Un tel homme et de tels discours produisirent sur Godwin une impression prodigieuse. Bien qu'il fût grand disputeur et qu'il eût étudié les auteurs les plus opposés, Godwin n'avait encore aucun sens critique. Il ne pouvait manquer d'être subjugué par l'intrépide audace d'un jeune homme qui attaquait avec vigueur les idées reçues. Aussi trouvait-il à Fawcet du génie. D'ailleurs, ces invectives contre les affections de famille rencontraient un écho naturel en Godwin, élevé hors de chez lui, traité durement par son père, dont il n'était pas l'enfant préféré, et surtout doué d'une âme étrangère aux tendresses du cœur.

L'influence de Joseph Fawcet commença donc d'incliner l'esprit de Godwin à ces idées nouvelles, auxquelles l'action de Frédéric Norman, puis de la Révolution française achevèrent de le porter.

C'est en 1781, à Stowmarket, que Godwin connut Norman.

Frédéric Norman était un admirateur et un disciple des philosophes français. Il prêta leurs ouvrages à Godwin, qui lut ainsi Rousseau, Helvétius, Mably, pour ne citer que les plus notoires. L'effet de ces lectures fut décisif : Godwin perdit toute sa foi dans le christianisme. Il adopta un vague déisme à la manière de Voltaire. Et, dès lors, ne pouvant décemment porter un costume et un titre auxquels il ne croyait plus, il profita d'une querelle avec ses paroissiens pour abandonner ses fonctions de ministre, et décida d'aborder la vie littéraire.

Dans cette aventure de Godwin, passant du calvinisme exalté au simple déisme, il ne faut point voir, à proprement parler, une conversion. Il n'y a là qu'une évolution toute logique. Le protestantisme est une religion du cerveau, beaucoup plus que du cœur. Les réformés ignorent la foi aveugle; il faut toujours que leur intelligence soit satisfaite. Et la permission donnée à chaque fidèle de construire sa croyance, d'après ses vues personnelles, fortifie la tendance à rendre le protestantisme une religion purement

rationnelle. N'est-ce point, d'ailleurs, pour obéir aux exigences de la raison, ennemie des miracles, que les réformés nient la présence réelle dans l'eucharistie et ne voient dans les sacrements que des symboles!

Or, au dix-huitième siècle, nombre de dissidents anglais, animés d'un rationalisme chaque jour plus sévère, s'étaient efforcés d'éliminer du dogme tout ce qu'il contenait de surnaturel. Ressuscitant les hérésies d'Arius et de Socin, ils rejetaient, comme inexplicable à l'intelligence pure, le dogme de la Trinité et de la consubstantialité du Verbe avec le Père.
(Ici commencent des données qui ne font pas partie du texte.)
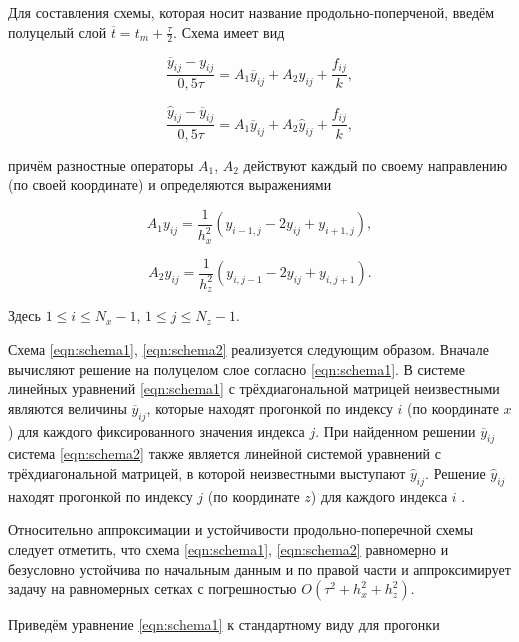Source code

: \documentclass[12pt, a4paper]{article}
\begin{document}
Для составления схемы, которая носит название продольно-поперченой, введём полуцелый слой $\overline{t} = t_m + \frac\tau2$.
Схема имеет вид

\begin{equation}
	\label{eqn:schema1}
	\frac{\overline y_{ij} - y_{ij}}{0,5\tau} = A_1\overline y_{ij} + A_2y_{ij} + \frac{f_{ij}}k,
\end{equation}

\begin{equation}
	\label{eqn:schema2}
	\frac{\hat y_{ij} - \overline y_{ij}}{0,5\tau} = A_1\overline y_{ij} + A_2\hat y_{ij} + \frac{f_{ij}}k,
\end{equation}

\noindent причём разностные операторы $A_1$, $A_2$ действуют каждый по своему направлению (по своей координате) и определяются выражениями

\begin{equation}
	A_1 y_{ij} = \frac{1}{h_x^2} (y_{i - 1, j} - 2y_{ij} + y_{i + 1, j}),
\end{equation}

\begin{equation}
	A_2 y_{ij} = \frac{1}{h_z^2} (y_{i, j - 1} - 2y_{ij} + y_{i, j + 1}).
\end{equation}

Здесь $1 \leqslant i \leqslant N_x - 1$, $1 \leqslant j \leqslant N_z - 1$.

Схема \eqref{eqn:schema1}, \eqref{eqn:schema2} реализуется следующим образом.
Вначале вычисляют решение на полуцелом слое согласно \eqref{eqn:schema1}.
В системе линейных уравнений \eqref{eqn:schema1} с трёхдиагональной матрицей неизвестными являются величины $\overline y_{ij}$, которые находят прогонкой по индексу $i$ (по координате $x$) для каждого фиксированного значения индекса $j$.
При найденном решении $\overline y_{ij}$ система \eqref{eqn:schema2} также является линейной системой уравнений с трёхдиагональной матрицей, в которой неизвестными выступают $\hat y_{ij}$.
Решение $\hat y_{ij}$ находят прогонкой по индексу $j$ (по координате $z$) для каждого индекса $i$ \cite{1}.

Относительно аппроксимации и устойчивости продольно-поперечной схемы следует отметить, что схема \eqref{eqn:schema1}, \eqref{eqn:schema2} равномерно и безусловно устойчива по начальным данным и по правой части и аппроксимирует задачу на равномерных сетках с погрешностью $O(\tau^2 + h_x^2 + h_z^2)$.

Приведём уравнение \eqref{eqn:schema1} к стандартному виду для прогонки
\end{document}
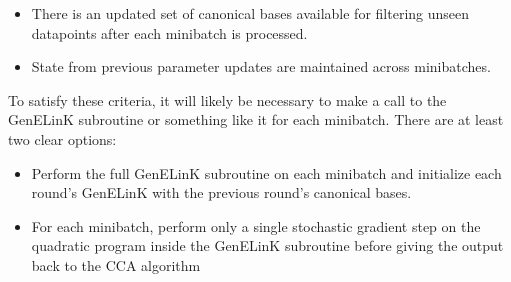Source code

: \documentclass{article}
\begin{document}
	\begin{itemize}
		\item There is an updated set of canonical bases available for filtering unseen datapoints after each minibatch is processed.
		\item State from previous parameter updates are maintained across minibatches.
	\end{itemize}
	
	\noindent To satisfy these criteria, it will likely be necessary to make a call to the GenELinK subroutine or something like it for each minibatch. There are at least two clear options:
	
	\begin{itemize}
		\item Perform the full GenELinK subroutine on each minibatch and initialize each round's GenELinK with the previous round's canonical bases.
		\item For each minibatch, perform only a single stochastic gradient step on the quadratic program inside the GenELinK subroutine before giving the output back to the CCA algorithm
	\end{itemize}
	
	
	
\end{document}
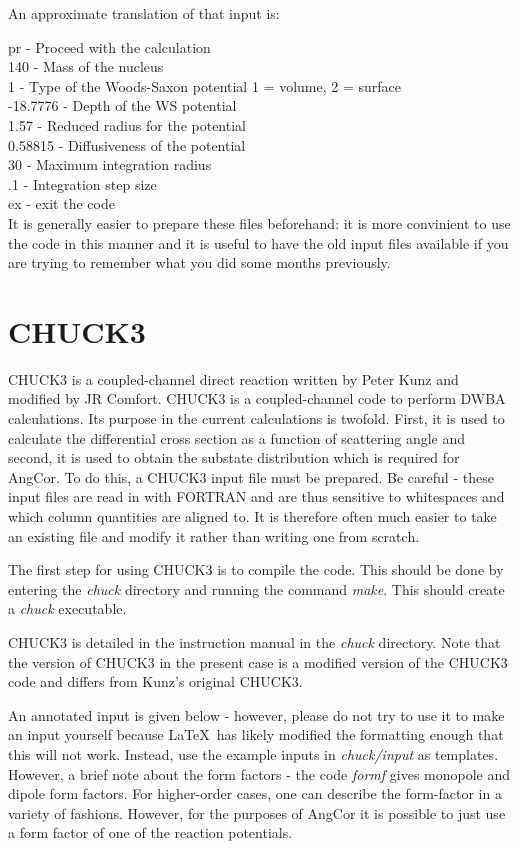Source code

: \documentclass[a4paper,10pt]{article}
\begin{document}
An approximate translation of that input is:
\newline

\noindent pr - Proceed with the calculation\\
140 - Mass of the nucleus\\
1 - Type of the Woods-Saxon potential 1 = volume, 2 = surface\\
-18.7776 - Depth of the WS potential\\
1.57 - Reduced radius for the potential\\
0.58815 - Diffusiveness of the potential\\
30 - Maximum integration radius\\
.1 - Integration step size\\
ex - exit the code\\

It is generally easier to prepare these files beforehand: it is more convinient to use the code in this manner and it is useful to have the old input files available if you are trying to remember what you did some months previously.


\section{CHUCK3}

CHUCK3 is a coupled-channel direct reaction written by Peter Kunz and modified by JR Comfort. CHUCK3 is a coupled-channel code to perform DWBA calculations. Its purpose in the current calculations is twofold. First, it is used to calculate the differential cross section as a function of scattering angle and second, it is used to obtain the substate distribution which is required for AngCor. To do this, a CHUCK3 input file must be prepared. Be careful - these input files are read in with FORTRAN and are thus sensitive to whitespaces and which column quantities are aligned to. It is therefore often much easier to take an existing file and modify it rather than writing one from scratch.

The first step for using CHUCK3 is to compile the code. This should be done by entering the {\it chuck} directory and running the command {\it make}. This should create a {\it chuck} executable.

CHUCK3 is detailed in the instruction manual in the {\it chuck} directory. Note that the version of CHUCK3 in the present case is a modified version of the CHUCK3 code and differs from Kunz's original CHUCK3.

An annotated input is given below - however, please do not try to use it to make an input yourself because \LaTeX\ has likely modified the formatting enough that this will not work. Instead, use the example inputs in {\it chuck/input} as templates. However, a brief note about the form factors - the code {\it formf} gives monopole and dipole form factors. For higher-order cases, one can describe the form-factor in a variety of fashions. However, for the purposes of AngCor it is possible to just use a form factor of one of the reaction potentials.
\end{document}

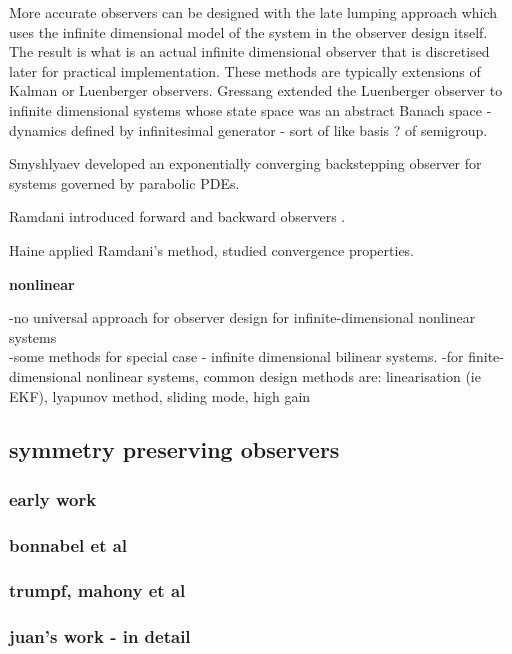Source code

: More accurate observers can be designed with the late lumping approach which uses the infinite dimensional model of the system in the observer design itself. The result is what is an actual infinite dimensional observer that is discretised later for practical implementation. These methods are typically extensions of Kalman or Luenberger observers. 
Gressang \cite{gressang1975observers} extended the Luenberger observer to infinite dimensional systems whose state space was an abstract Banach space - dynamics defined by infinitesimal generator - sort of like basis ? of semigroup.

Smyshlyaev \cite{smyshlyaev2005backstepping} developed an exponentially converging backstepping observer for systems governed by parabolic PDEs.

Ramdani introduced forward and backward observers \cite{ramdani2010recovering}.

Haine \cite{haine2014recovering} applied Ramdani's method, studied convergence properties.

\textbf{nonlinear}

-no universal approach for observer design for infinite-dimensional nonlinear systems\\
-some methods for special case - infinite dimensional bilinear systems. \cite{xu1995observer,bounit1997observers}
-for finite-dimensional nonlinear systems, common design methods are: linearisation (ie EKF), lyapunov method, sliding mode, high gain

\subsection{symmetry preserving observers}
\subsubsection{early work}
\subsubsection{bonnabel et al}
\subsubsection{trumpf, mahony et al}
\subsubsection{juan's work - in detail}

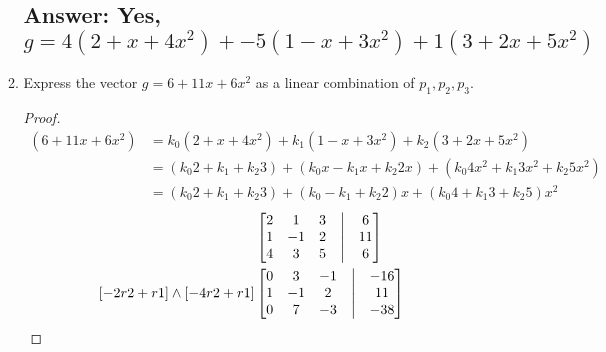 \documentclass[12pt]{article}
\begin{document}
\begin{enumerate}
\begin{enumerate}
                      \subsection{Answer: Yes, $g =  4(2 + x + 4x^2) +  -5(1 - x + 3x^2) +  1(3 + 2x + 5x^2)$}
                      \item Express the vector $g = 6 + 11x + 6x^2$ as a linear combination of $p_1,p_2,p_3$.
                            \begin{proof}
                                    \begin{align*}
                                            (6 + 11x + 6x^2) & =  k_{0}(2 + x + 4x^2) +  k_{1}(1 - x + 3x^2) +  k_{2}(3 + 2x + 5x^2)                                \\
                                                             & =  (k_{0}2 + k_{1} + k_{2}3)  +  (k_{0}x - k_{1}x + k_{2}2x)  +  (k_{0}4x^2 + k_{1}3x^2 + k_{2}5x^2) \\
                                                             & =  (k_{0}2 + k_{1} + k_{2}3)  +  (k_{0} - k_{1} + k_{2}2)x    +  (k_{0}4 + k_{1}3 + k_{2}5)x^2
                                    \end{align*}
                                    \begin{align*}
                                             &
                                            \begin{bmatrix}
                                                    2 & 1  & 3 & \bigm| & 6  \\
                                                    1 & -1 & 2 & \bigm| & 11 \\
                                                    4 & 3  & 5 & \bigm| & 6  \\
                                            \end{bmatrix} \\
                                            [-2r2+r1] \wedge [-4r2+r1]
                                             &
                                            \begin{bmatrix}
                                                    0 & 3  & -1 & \bigm| & -16 \\
                                                    1 & -1 & 2  & \bigm| & 11  \\
                                                    0 & 7  & -3 & \bigm| & -38 \\
                                            \end{bmatrix} \\

\end{align*}
\end{proof}
\end{enumerate}
\end{enumerate}
\end{document}
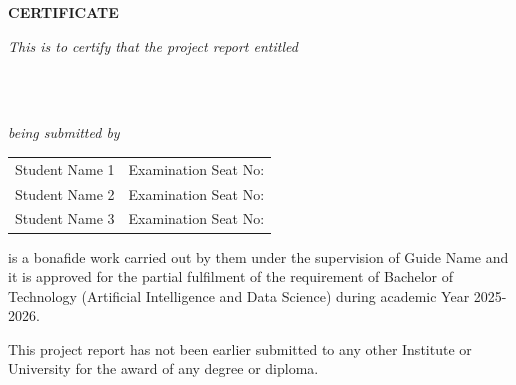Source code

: 
\begin{center}

\vspace*{3\baselineskip} 
{\Large \bf{CERTIFICATE}} \\

\end{center}

\vspace{0.4cm}
\centerline{\textit{This is to certify that the project report entitled}}
\vspace*{0.6\baselineskip} 
{\bfseries \fontsize{16}{12} \centering\selectfont{Project Name}  \\}
\vspace*{0.3\baselineskip} 
{\bfseries \fontsize{14}{12} \centering\selectfont{Short Description}  \\}
\vspace*{0.6\baselineskip} 

\centerline{\textit{being submitted by}} 
\vspace*{0.5\baselineskip} 

{\large \begin{center}
\begin{tabular}{l l}
Student Name 1        & Examination Seat No:  \\
Student Name 2            & Examination Seat No:  \\
Student Name 3        & Examination Seat No:  \\
\end{tabular}
\end{center}}

\vspace*{1.5\baselineskip} 
\noindent is a bonafide work carried out by them under the supervision of Guide Name and it is approved for the partial fulfilment of the requirement of Bachelor of Technology (Artificial Intelligence and Data Science) during academic Year 2025-2026.

\vspace*{0.8\baselineskip} 
\noindent This project report has not been earlier submitted to any other Institute or University for the award of any degree or diploma.

\vspace*{3.5\baselineskip} 

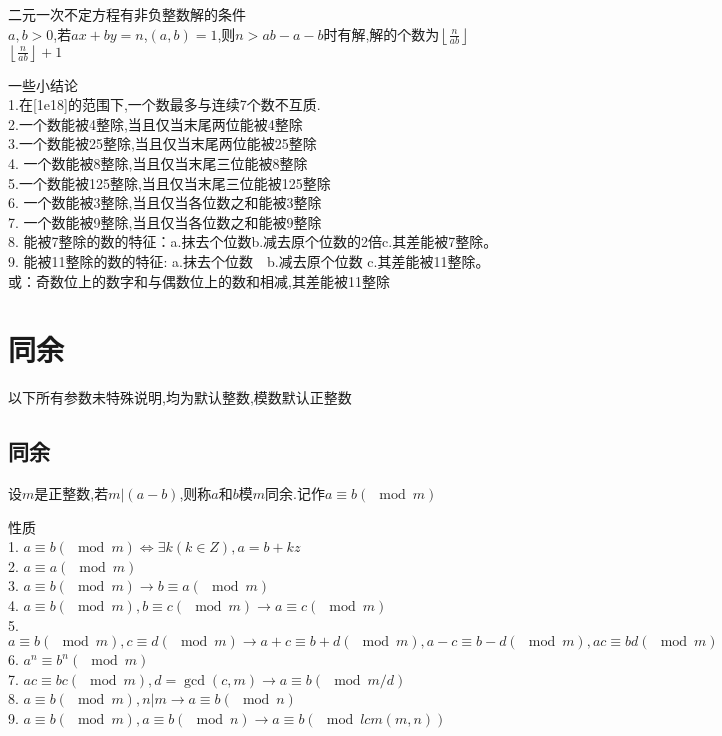 \begin{corollary}
  二元一次不定方程有非负整数解的条件\\
  $a,b>0$,若$ax+by=n$,$(a,b)=1$,则$n>ab-a-b$时有解,解的个数为$\left\lfloor \frac{n}{ab} \right\rfloor$
  $\left\lfloor \frac{n}{ab} \right\rfloor+1$ 
\end{corollary}

一些小结论\\
  1.在[1e18]的范围下,一个数最多与连续7个数不互质.\\
  2.一个数能被4整除,当且仅当末尾两位能被4整除\\
  3.一个数能被25整除,当且仅当末尾两位能被25整除\\
  4. 一个数能被8整除,当且仅当末尾三位能被8整除\\
  5.一个数能被125整除,当且仅当末尾三位能被125整除\\
  6. 一个数能被3整除,当且仅当各位数之和能被3整除\\
  7. 一个数能被9整除,当且仅当各位数之和能被9整除\\
  8. 能被7整除的数的特征：a.抹去个位数b.减去原个位数的2倍c.其差能被7整除。\\
  9. 能被11整除的数的特征: a.抹去个位数　b.减去原个位数 c.其差能被11整除。或：奇数位上的数字和与偶数位上的数和相减,其差能被11整除
\section{同余}
以下所有参数未特殊说明,均为默认整数,模数默认正整数\\

\subsection{同余}

\begin{definition}
  设$m$是正整数,若$m|(a-b)$,则称$a$和$b$模$m$同余.记作$a \equiv b(\mod m)$
\end{definition}

性质\\
1. $a \equiv b (\mod m) \iff \exists k (k\in Z),a=b+kz$\\
2. $a \equiv a(\mod m)$\\
3. $a \equiv b(\mod m) \rightarrow b \equiv a(\mod m)$\\
4. $a \equiv b(\mod m),b \equiv c(\mod m) \rightarrow a \equiv c(\mod m)$\\
5. $a \equiv b(\mod m),c \equiv d(\mod m)\rightarrow a+c \equiv b+d(\mod m) ,a-c \equiv b-d(\mod m),ac \equiv bd(\mod m)$\\
6. $a^n \equiv b^n(\mod m)$\\
7. $ac \equiv bc (\mod m),d=\gcd(c,m)\rightarrow a \equiv b (\mod m/d)$\\
8. $a \equiv b (\mod m),n|m \rightarrow a \equiv b (\mod n)$\\
9. $a \equiv b (\mod m),a \equiv b (\mod n)\rightarrow a \equiv b (\mod lcm(m,n))$\\


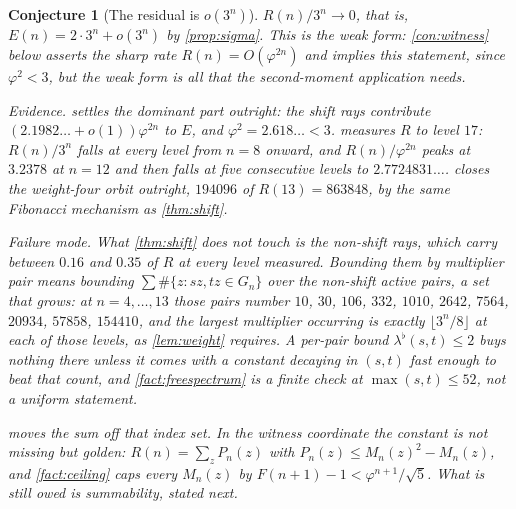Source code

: \documentclass[11pt]{amsart}
\newtheorem{conjecture}[theorem]{Conjecture}
\theoremstyle{definition}
\theoremstyle{remark}
\begin{document}
\begin{conjecture}[The residual is $o(3^n)$]
\label{con:residual}
$R(n)/3^n\to 0$, that is, $E(n)=2\cdot 3^n+o(3^n)$ by \cref{prop:sigma}. This is the weak form: \cref{con:witness} below asserts the sharp rate $R(n)=O(\varphi^{2n})$ and implies this statement, since $\varphi^2<3$, but the weak form is all that the second-moment application needs.
\smallskip

\noindent\emph{Evidence.}  settles the dominant part outright: the shift rays contribute $(2.1982\ldots+o(1))\varphi^{2n}$ to $E$, and $\varphi^2=2.618\ldots<3$.  measures $R$ to level $17$: $R(n)/3^n$ falls at every level from $n=8$ onward, and $R(n)/\varphi^{2n}$ peaks at $3.2378$ at $n=12$ and then falls at five consecutive levels to $2.7724831\ldots$.  closes the weight-four orbit outright, $194096$ of $R(13)=863848$, by the same Fibonacci mechanism as \cref{thm:shift}.
\smallskip

\noindent\emph{Failure mode.} What \cref{thm:shift} does not touch is the non-shift rays, which carry between $0.16$ and $0.35$ of $R$ at every level measured. Bounding them by multiplier pair means bounding $\sum \#\{z: sz,tz\in G_n\}$ over the non-shift active pairs, a set that grows: at $n=4,\dots,13$ those pairs number $10$, $30$, $106$, $332$, $1010$, $2642$, $7564$, $20934$, $57858$, $154410$, and the largest multiplier occurring is exactly $\lfloor 3^n/8\rfloor$ at each of those levels, as \cref{lem:weight} requires. A per-pair bound $\lambda^\flat(s,t)\le 2$ buys nothing there unless it comes with a constant decaying in $(s,t)$ fast enough to beat that count, and \cref{fact:freespectrum} is a finite check at $\max(s,t)\le 52$, not a uniform statement.

 moves the sum off that index set. In the witness coordinate the constant is not missing but golden: $R(n)=\sum_z P_n(z)$ with $P_n(z)\le M_n(z)^2-M_n(z)$, and \cref{fact:ceiling} caps every $M_n(z)$ by $F(n+1)-1<\varphi^{n+1}/\sqrt5$. What is still owed is summability, stated next.
\end{conjecture}
\end{document}
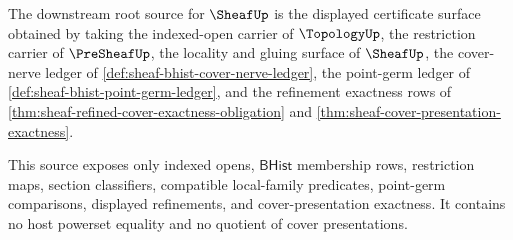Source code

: \begin{definition}
\label{def:sheaf-downstream-root-source}
The downstream root source for $\SheafUp$ is the displayed certificate surface obtained by taking the indexed-open carrier of $\TopologyUp$, the restriction carrier of $\PreSheafUp$, the locality and gluing surface of $\SheafUp$, the cover-nerve ledger of \autoref{def:sheaf-bhist-cover-nerve-ledger}, the point-germ ledger of \autoref{def:sheaf-bhist-point-germ-ledger}, and the refinement exactness rows of \autoref{thm:sheaf-refined-cover-exactness-obligation} and \autoref{thm:sheaf-cover-presentation-exactness}.

This source exposes only indexed opens, $\mathsf{BHist}$ membership rows, restriction maps, section classifiers, compatible local-family predicates, point-germ comparisons, displayed refinements, and cover-presentation exactness. It contains no host powerset equality and no quotient of cover presentations.
\end{definition}


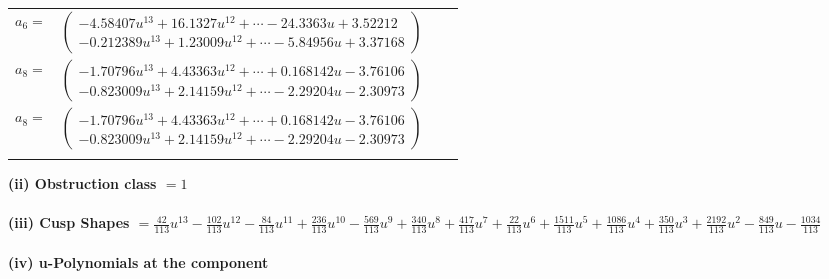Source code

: \documentclass[1p]{elsarticle_modified}
\theoremstyle{definition}
\begin{document}
\begin{tabular}{m{7pt} m{180pt} m{7pt} m{180pt} }
\flushright $a_{6}=$&$\begin{pmatrix}-4.58407 u^{13}+16.1327 u^{12}+\cdots-24.3363 u+3.52212\\-0.212389 u^{13}+1.23009 u^{12}+\cdots-5.84956 u+3.37168\end{pmatrix}$ \\
\flushright $a_{8}=$&$\begin{pmatrix}-1.70796 u^{13}+4.43363 u^{12}+\cdots+0.168142 u-3.76106\\-0.823009 u^{13}+2.14159 u^{12}+\cdots-2.29204 u-2.30973\end{pmatrix}$\\ \flushright $a_{8}=$&$\begin{pmatrix}-1.70796 u^{13}+4.43363 u^{12}+\cdots+0.168142 u-3.76106\\-0.823009 u^{13}+2.14159 u^{12}+\cdots-2.29204 u-2.30973\end{pmatrix}$\\&\end{tabular}
\flushleft \textbf{(ii) Obstruction class $= 1$}\\~\\
\flushleft \textbf{(iii) Cusp Shapes $= \frac{42}{113} u^{13}-\frac{102}{113} u^{12}-\frac{84}{113} u^{11}+\frac{236}{113} u^{10}-\frac{569}{113} u^9+\frac{340}{113} u^8+\frac{417}{113} u^7+\frac{22}{113} u^6+\frac{1511}{113} u^5+\frac{1086}{113} u^4+\frac{350}{113} u^3+\frac{2192}{113} u^2-\frac{849}{113} u-\frac{1034}{113}$}\\~\\
\newpage\renewcommand{\arraystretch}{1}
\flushleft \textbf{(iv) u-Polynomials at the component}\newline \\
\end{document}
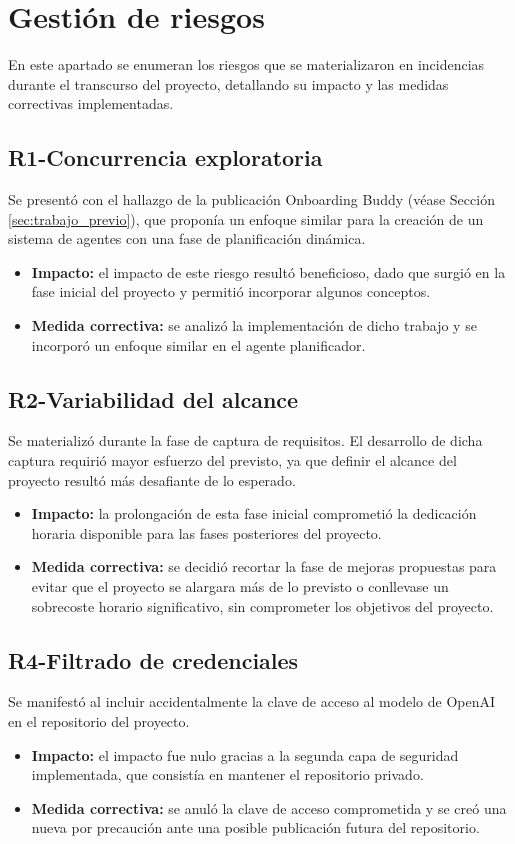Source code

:   \section{Gestión de riesgos}
  En este apartado se enumeran los riesgos que se materializaron en incidencias durante el transcurso del proyecto, detallando su impacto y las medidas correctivas implementadas.

  \subsection{R1-Concurrencia exploratoria}
  Se presentó con el hallazgo de la publicación Onboarding Buddy \cite{ionescu_multi-agent_2025} (véase Sección \ref{sec:trabajo_previo}), que proponía un enfoque similar para la creación de un sistema de agentes con una fase de planificación dinámica.
  \begin{itemize}
    \item\textbf{Impacto: }el impacto de este riesgo resultó beneficioso, dado que surgió en la fase inicial del proyecto y permitió incorporar algunos conceptos.
    \item\textbf{Medida correctiva: }se analizó la implementación de dicho trabajo y se incorporó un enfoque similar en el agente planificador.
  \end{itemize}

  \subsection{R2-Variabilidad del alcance}
Se materializó durante la fase de captura de requisitos. El desarrollo de dicha captura requirió mayor esfuerzo del previsto, ya que definir el alcance del proyecto resultó más desafiante de lo esperado.
  \begin{itemize}
  \item\textbf{Impacto: }la prolongación de esta fase inicial comprometió la dedicación horaria disponible para las fases posteriores del proyecto.
    \item\textbf{Medida correctiva: }se decidió recortar la fase de mejoras propuestas para evitar que el proyecto se alargara más de lo previsto o conllevase un sobrecoste horario significativo, sin comprometer los objetivos del proyecto.   
  \end{itemize}

  \subsection{R4-Filtrado de credenciales}
  Se manifestó al incluir accidentalmente la clave de acceso al modelo de OpenAI en el repositorio del proyecto.
  \begin{itemize}
  \item\textbf{Impacto: }el impacto fue nulo gracias a la segunda capa de seguridad implementada, que consistía en mantener el repositorio privado.
  \item\textbf{Medida correctiva: }se anuló la clave de acceso comprometida y se creó una nueva por precaución ante una posible publicación futura del repositorio.
  \end{itemize}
Ainsi faisaient les Presbytériens et les Indépendants, et en particulier le docteur Priestley, philosophe politique, pasteur et grand chimiste, dont les disciples, autour de 1770, formaient la secte des Unitaires.

Au collège d'Hoxton, c'étaient les doctrines d'Arius que ses maîtres, le docteur Andrew Kippis et le docteur Rees, avaient enseignées à Godwin. Mais, fidèle aux idées de Sandeman, il ne s'était pas laissé convaincre. L'évolution, quoique retardée, était inévitable. Il suffit de quelques ouvrages de philosophie rationaliste

pour la mettre en branle (1). Parce qu'il possédait une intelligence toute logique, Godwin était incapable de s'arrêter à une solution mixte. Il poursuivait ses raisonnements jusqu'à l'étape dernière. Et de là vient qu'il ait passé, d'un bond, du christianisme au déisme.

Ayant perdu la foi de son adolescence, William Godwin se crut émancipé. Dégagé de la lettre, il se jugeait libéré de l'esprit. Folle illusion! Il avait pu laisser tomber le bagage des croyances; mais un homme, né protestant, ne vit pas, pendant vingt-cinq ans, dans l'atmosphère calviniste, sans en être imprégné à jamais. En vérité, jusqu'à sa mort, Godwin conservera certaines tendances du caractère et de l'intelligence qui font partie intégrante de l'âme protestante.

Il n'avait, d'abord, à peu près aucune sensibilité sentimentale. Dans son journal, il parle souvent de certaines personnes, comme d'amis. Mais c'est abuser du mot. Godwin était un pur intellectuel; ceux qu'il appelle ses amis, ce sont ceux dont il admire l'intelligence, dont il approuve

(1) D'après Godwin, c'est la lecture du Système de la nature qui fit de lui un déiste. La lecture des Instituts du docteur Priestley, dont l'unitarisme se ramenait au déisme, l'assura dans sa nouvelle croyance.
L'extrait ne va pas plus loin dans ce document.